* [Exercise prompt]: In the entries below, every line that contains "between" must be located and copied.

┌─ Source data

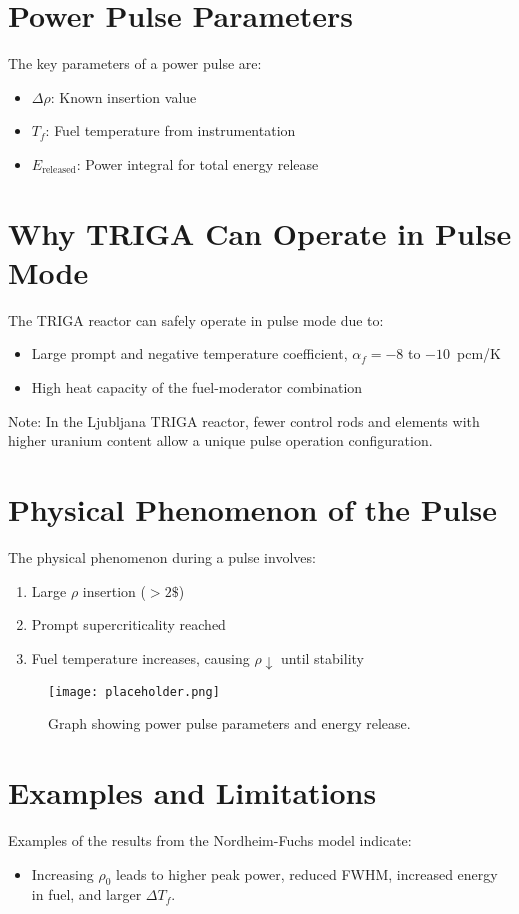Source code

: \section{Power Pulse Parameters}
The key parameters of a power pulse are:
\begin{itemize}
    \item $\Delta \rho$: Known insertion value
    \item $T_f$: Fuel temperature from instrumentation
    \item $E_{\text{released}}$: Power integral for total energy release
\end{itemize}

\section{Why TRIGA Can Operate in Pulse Mode}
The TRIGA reactor can safely operate in pulse mode due to:
\begin{itemize}
    \item Large prompt and negative temperature coefficient, $\alpha_f = -8$ to $-10$~pcm/K
    \item High heat capacity of the fuel-moderator combination
\end{itemize}
Note: In the Ljubljana TRIGA reactor, fewer control rods and elements with higher uranium content allow a unique pulse operation configuration.

\section{Physical Phenomenon of the Pulse}
The physical phenomenon during a pulse involves:
\begin{enumerate}
    \item Large $\rho$ insertion ($> 2\$$)
    \item Prompt supercriticality reached
    \item Fuel temperature increases, causing $\rho \downarrow$ until stability
\end{enumerate}

\begin{figure}[h]
    \centering
    \texttt{[image: placeholder.png]}
    \caption{Graph showing power pulse parameters and energy release.}
    \label{fig:power_pulse}
\end{figure}

\section{Examples and Limitations}
Examples of the results from the Nordheim-Fuchs model indicate:
\begin{itemize}
    \item Increasing $\rho_0$ leads to higher peak power, reduced FWHM, increased energy in fuel, and larger $\Delta T_f$.
\end{itemize}

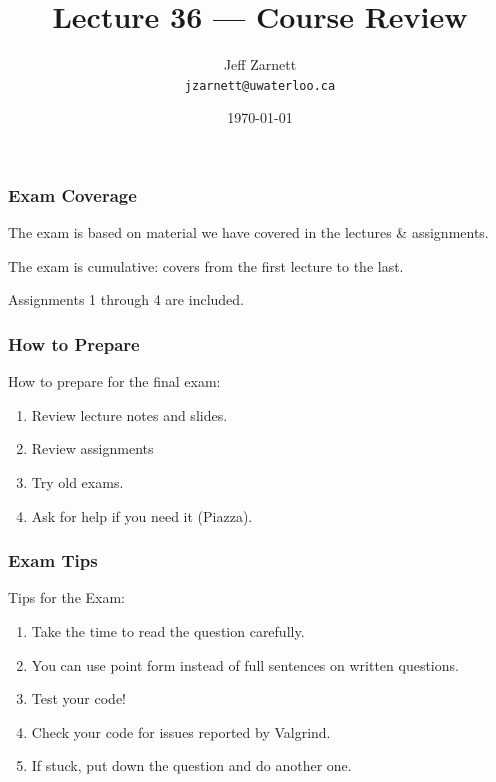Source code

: 

\title{Lecture 36 --- Course Review }

\author{Jeff Zarnett \\ \small \texttt{jzarnett@uwaterloo.ca}}
\date{\today}




\begin{frame}
  \titlepage

\end{frame}

\begin{frame}
\frametitle{Exam Coverage}

The exam is based on material we have covered in the lectures \& assignments.

The exam is cumulative: covers from the first lecture to the last.

Assignments 1 through 4 are included.

\end{frame}

\begin{frame}
\frametitle{How to Prepare}

How to prepare for the final exam:

\begin{enumerate}
	\item Review lecture notes and slides.
	\item Review assignments
	\item Try old exams.
	\item Ask for help if you need it (Piazza).
\end{enumerate}

\end{frame}

\begin{frame}
\frametitle{Exam Tips}

Tips for the Exam:

\begin{enumerate}
	\item Take the time to read the question carefully.
	\item You can use point form instead of full sentences on written questions.
	\item Test your code!
	\item Check your code for issues reported by Valgrind.
	\item If stuck, put down the question and do another one.
\end{enumerate}

\end{frame}


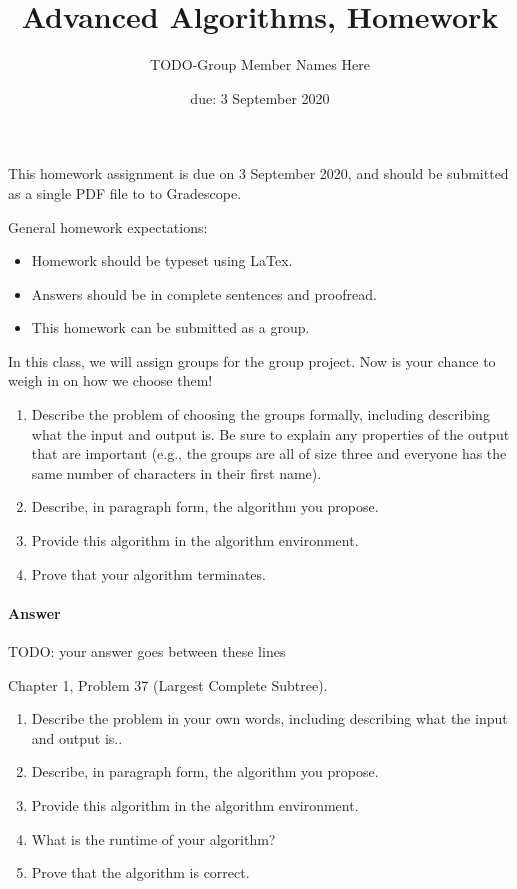 \documentclass{article}
\title{Advanced Algorithms, Homework \hwnum}
\author{TODO-Group Member Names Here}
\date{due: 3 September 2020}
\begin{document}
\maketitle

This homework assignment is due on 3 September 2020, and should be
submitted as a single PDF file to to Gradescope.

General homework expectations:
\begin{itemize}
    \item Homework should be typeset using LaTex.
    \item Answers should be in complete sentences and proofread.
    \item This homework can be submitted as a group.
\end{itemize}

\nextprob
{}

In this class, we will assign groups for the group project.  Now is your chance
to weigh in on how we choose them!
\begin{enumerate}
    \item Describe the problem of choosing the groups formally, including
        describing what the input and output is.  Be sure to explain any
        properties of the output that are important (e.g., the groups are all of
        size three and everyone has the same number of characters in their first
        name).
    \item Describe, in paragraph form, the algorithm you propose.
    \item Provide this algorithm in the algorithm environment.
    \item Prove that your algorithm terminates.
\end{enumerate}

\paragraph{Answer}


TODO: your answer goes between these lines


\nextprob
{}

Chapter 1, Problem 37 (Largest Complete Subtree).

\begin{enumerate}
    \item Describe the problem in your own words, including
        describing what the input and output is..
    \item Describe, in paragraph form, the algorithm you propose.
    \item Provide this algorithm in the algorithm environment.
    \item What is the runtime of your algorithm?
    \item Prove that the algorithm is correct.
\end{enumerate}
\end{document}
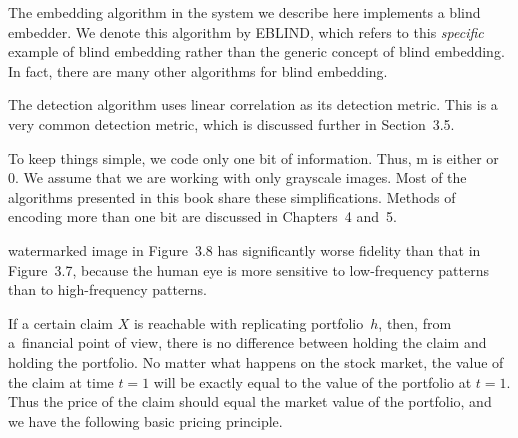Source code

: \documentclass{Base}
\begin{document}
\begin{mibox}

\brule

\cbstart

\vspace*{3pt}


\vspace*{-5.5pt}

The embedding algorithm in the system we describe here implements
a blind embedder. We denote this algorithm by EBLIND, which refers
to this {\textit{specific}} example of blind embedding rather than
the generic concept of blind embedding. In fact, there are many
other algorithms for blind embedding.

\boxindent The detection algorithm uses linear correlation as its
detection metric. This is a very common detection metric, which is
discussed further in Section~3.5.

\boxindent To keep things simple, we code only one bit of
information. Thus, {m} is either or 0. We assume that we
are working with only grayscale images. Most of the algorithms
presented in this book share these simplifications. Methods of
encoding more than one bit are discussed in Chapters~4 and~5.

\vspace*{12pt} \setcounter{figure}{9}

\centerline{}
\vspace*{8pt}

watermarked image in Figure~3.8 has significantly worse fidelity
than that in Figure~3.7, because the human eye is more sensitive
to low-frequency patterns than to high-frequency patterns.

If a certain claim $X$ is reachable with replicating
portfolio~$h$, then, from a~financial point of view, there is no
difference between holding the claim and holding the portfolio. No
matter what happens on the stock market, the value of the claim at
time $t=1$ will be exactly equal to the value of the portfolio at
$t=1$. Thus the price of the claim should equal the market value
of the portfolio, and we have the following basic pricing
principle.


\end{mibox}
\end{document}
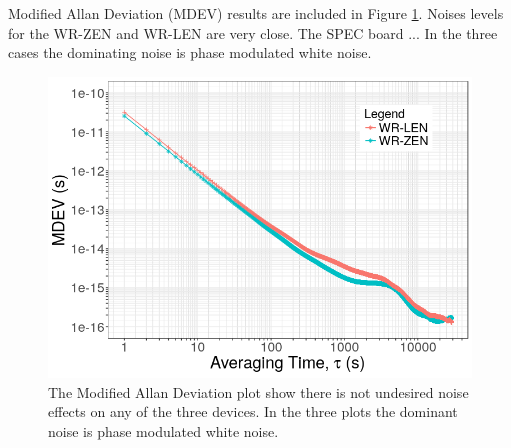 Modified Allan Deviation (MDEV) results are included in Figure 
\ref{fig:mdev_exp1}. Noises levels for the WR-ZEN and WR-LEN are very close. 
The SPEC board ... In the three cases the dominating noise is phase modulated 
white noise.

\begin{figure}
    \centering
    \includegraphics[width=0.7\linewidth]{img/mdev_exp1}
    \caption[MDEV for the WR devices comparison.]{The Modified Allan Deviation 
        plot show there is not undesired noise effects on any of the three 
        devices. 
        In the three plots the dominant noise is phase modulated white noise.}
    \label{fig:mdev_exp1}
\end{figure}



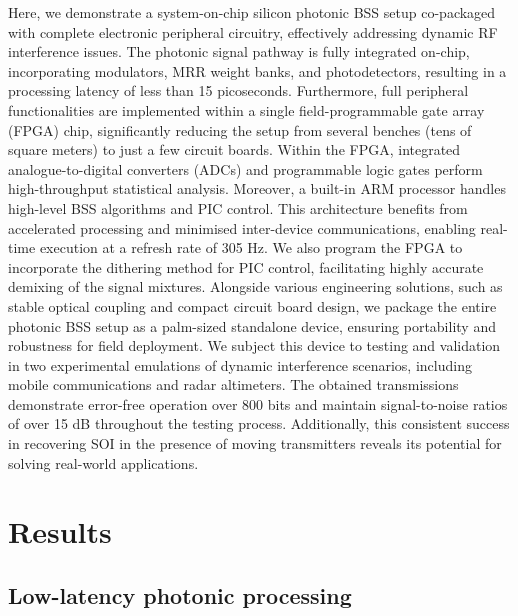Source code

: \documentclass[pdflatex,mathphys]{sty}%
\begin{document}
Here, we demonstrate a system-on-chip silicon photonic BSS setup co-packaged with complete electronic peripheral circuitry, effectively addressing dynamic RF interference issues. The photonic signal pathway is fully integrated on-chip, incorporating modulators, MRR weight banks, and photodetectors, resulting in a processing latency of less than 15 picoseconds. Furthermore, full peripheral functionalities are implemented within a single field-programmable gate array (FPGA) chip, significantly reducing the setup from several benches (tens of square meters) to just a few circuit boards. Within the FPGA, integrated analogue-to-digital converters (ADCs) and programmable logic gates perform high-throughput statistical analysis. Moreover, a built-in ARM processor handles high-level BSS algorithms and PIC control. This architecture benefits from accelerated processing and minimised inter-device communications, enabling real-time execution at a refresh rate of 305 Hz. We also program the FPGA to incorporate the dithering method for PIC control, facilitating highly accurate demixing of the signal mixtures. Alongside various engineering solutions, such as stable optical coupling and compact circuit board design, we package the entire photonic BSS setup as a palm-sized standalone device, ensuring portability and robustness for field deployment. We subject this device to testing and validation in two experimental emulations of dynamic interference scenarios, including mobile communications and radar altimeters. The obtained transmissions demonstrate error-free operation over 800 bits and maintain signal-to-noise ratios of over 15 dB throughout the testing process. Additionally, this consistent success in recovering SOI in the presence of moving transmitters reveals its potential for solving real-world applications.

\section{Results}
\subsection{Low-latency photonic processing}
\end{document}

└─

* [Result of the exercise]:
TODO: your answer goes between these lines
difference between holding the claim and holding the portfolio. No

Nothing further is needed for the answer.